══ Extracted material ══
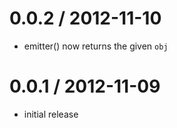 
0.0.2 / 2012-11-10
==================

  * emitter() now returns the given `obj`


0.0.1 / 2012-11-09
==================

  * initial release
═══
══ Extracted material ══
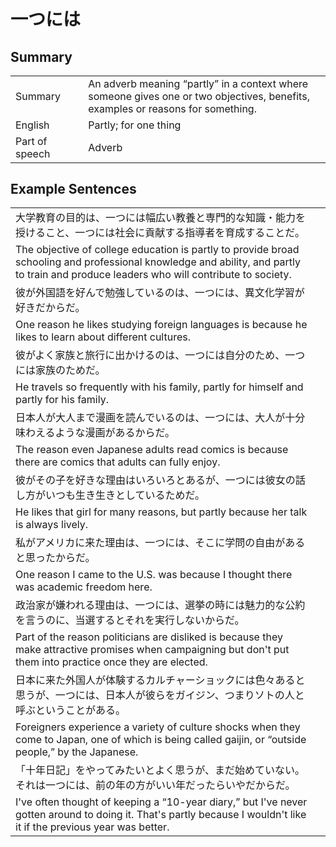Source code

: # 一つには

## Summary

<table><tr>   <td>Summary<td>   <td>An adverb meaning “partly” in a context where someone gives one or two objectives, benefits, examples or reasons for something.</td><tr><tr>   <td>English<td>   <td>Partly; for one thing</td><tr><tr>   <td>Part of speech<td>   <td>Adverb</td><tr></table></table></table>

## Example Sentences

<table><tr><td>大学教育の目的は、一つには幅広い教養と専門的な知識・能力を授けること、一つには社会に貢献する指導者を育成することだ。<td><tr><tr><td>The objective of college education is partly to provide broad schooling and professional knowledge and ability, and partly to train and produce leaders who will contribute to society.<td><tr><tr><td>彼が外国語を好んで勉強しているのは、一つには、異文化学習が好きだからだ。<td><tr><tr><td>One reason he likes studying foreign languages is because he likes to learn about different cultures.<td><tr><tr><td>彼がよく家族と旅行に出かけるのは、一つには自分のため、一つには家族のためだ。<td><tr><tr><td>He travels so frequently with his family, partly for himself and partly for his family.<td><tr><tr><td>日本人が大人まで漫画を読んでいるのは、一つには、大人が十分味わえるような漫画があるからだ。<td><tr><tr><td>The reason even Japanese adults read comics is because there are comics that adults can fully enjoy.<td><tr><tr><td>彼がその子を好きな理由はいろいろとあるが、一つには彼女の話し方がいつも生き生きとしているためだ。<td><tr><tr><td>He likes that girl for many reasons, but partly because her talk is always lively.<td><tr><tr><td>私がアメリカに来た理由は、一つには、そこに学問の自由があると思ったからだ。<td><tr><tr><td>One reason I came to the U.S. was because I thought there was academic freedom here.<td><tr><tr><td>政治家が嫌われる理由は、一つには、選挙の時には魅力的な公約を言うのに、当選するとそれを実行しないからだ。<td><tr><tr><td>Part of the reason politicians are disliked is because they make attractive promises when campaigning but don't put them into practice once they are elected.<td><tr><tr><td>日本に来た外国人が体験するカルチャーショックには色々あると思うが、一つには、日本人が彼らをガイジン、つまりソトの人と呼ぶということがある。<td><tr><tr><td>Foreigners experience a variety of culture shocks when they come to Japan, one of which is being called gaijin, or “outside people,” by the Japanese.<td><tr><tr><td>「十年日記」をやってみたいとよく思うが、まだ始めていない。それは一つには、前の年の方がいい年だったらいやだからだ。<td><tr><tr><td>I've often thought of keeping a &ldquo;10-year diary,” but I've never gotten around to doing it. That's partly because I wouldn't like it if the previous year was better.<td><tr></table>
═══
══ Extracted material ══
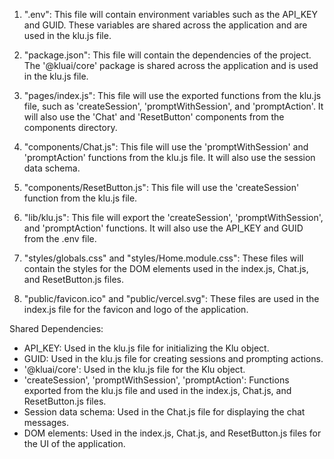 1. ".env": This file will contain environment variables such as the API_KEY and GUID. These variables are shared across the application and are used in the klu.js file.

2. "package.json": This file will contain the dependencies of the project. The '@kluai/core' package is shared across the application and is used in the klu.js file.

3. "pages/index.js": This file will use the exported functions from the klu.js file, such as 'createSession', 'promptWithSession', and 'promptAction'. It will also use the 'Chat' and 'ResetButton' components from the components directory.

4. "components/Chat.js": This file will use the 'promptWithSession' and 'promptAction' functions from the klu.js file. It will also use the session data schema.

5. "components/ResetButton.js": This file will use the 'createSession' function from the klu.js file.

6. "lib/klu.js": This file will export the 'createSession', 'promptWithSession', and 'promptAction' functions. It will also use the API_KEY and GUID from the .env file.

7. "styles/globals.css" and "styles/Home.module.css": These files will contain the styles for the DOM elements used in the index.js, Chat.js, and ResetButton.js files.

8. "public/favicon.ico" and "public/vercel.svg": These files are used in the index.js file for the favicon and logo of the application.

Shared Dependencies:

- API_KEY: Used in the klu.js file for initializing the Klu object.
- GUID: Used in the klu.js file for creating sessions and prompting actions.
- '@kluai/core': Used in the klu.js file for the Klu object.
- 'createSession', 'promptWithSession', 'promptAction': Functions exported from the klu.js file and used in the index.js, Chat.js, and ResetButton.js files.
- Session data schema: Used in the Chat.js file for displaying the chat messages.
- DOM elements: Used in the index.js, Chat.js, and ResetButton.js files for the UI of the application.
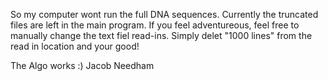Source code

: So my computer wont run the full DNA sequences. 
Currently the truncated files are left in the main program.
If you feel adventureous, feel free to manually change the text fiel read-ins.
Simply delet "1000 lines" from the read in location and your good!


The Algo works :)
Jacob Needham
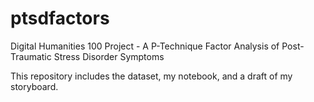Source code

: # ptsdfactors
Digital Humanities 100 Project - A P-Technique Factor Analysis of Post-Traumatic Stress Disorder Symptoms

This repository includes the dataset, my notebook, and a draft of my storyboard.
═══
What needs to be done
Look above for the line with "Digital Humanities 100" and the line with "This repository includes". Retype those two lines and every line between them exactly, adding nothing.

Final answer
Digital Humanities 100 Project - A P-Technique Factor Analysis of Post-Traumatic Stress Disorder Symptoms

This repository includes the dataset, my notebook, and a draft of my storyboard.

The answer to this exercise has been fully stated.